• PROBLEM REQUIREMENTS
You are asked to filter the data below and copy every line holding "promoted".

Rendered images with source text:
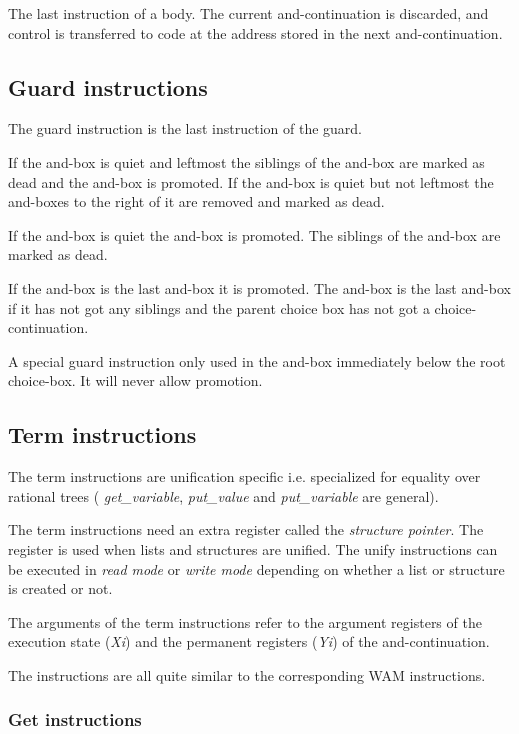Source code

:  The last instruction of a body.  The current
and-continuation is discarded, and control is transferred to code at
the address stored in the next and-continuation.


\subsection*{Guard instructions}

The guard instruction is the last instruction of the guard.

If the and-box is quiet and leftmost the siblings of the and-box are
marked as dead and the and-box is promoted.  If the
and-box is quiet but not leftmost the and-boxes to the right of it
are removed and marked as dead.

If the and-box is quiet the and-box is promoted. The siblings of 
the and-box are marked as dead.

If the and-box is the last and-box it is promoted. The and-box is the
last and-box if it has not got any siblings and the parent choice box
has not got a choice-continuation.

 A special guard instruction  only used in the and-box
immediately below the root choice-box. It will never allow promotion.

\subsection*{Term instructions}

The term instructions are unification specific i.e. specialized for
equality over rational trees ( {\em get\_variable}, {\em put\_value}
and {\em put\_variable} are general). 

The term instructions need an extra register called the {\em
structure pointer}. The register is used when lists and structures are
unified. The unify instructions can be executed in {\em read mode} or {\em
write mode} depending on whether a list or structure is created or not.

The arguments of the term instructions refer to the argument
registers of the execution state ({\em Xi}) and the permanent
registers ({\em Yi}) of the and-continuation.

The instructions are all quite similar to the corresponding WAM instructions. 

\subsubsection{Get instructions}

• RESULT OF THE EXERCISE
marked as dead and the and-box is promoted.  If the
If the and-box is quiet the and-box is promoted. The siblings of 
If the and-box is the last and-box it is promoted. The and-box is the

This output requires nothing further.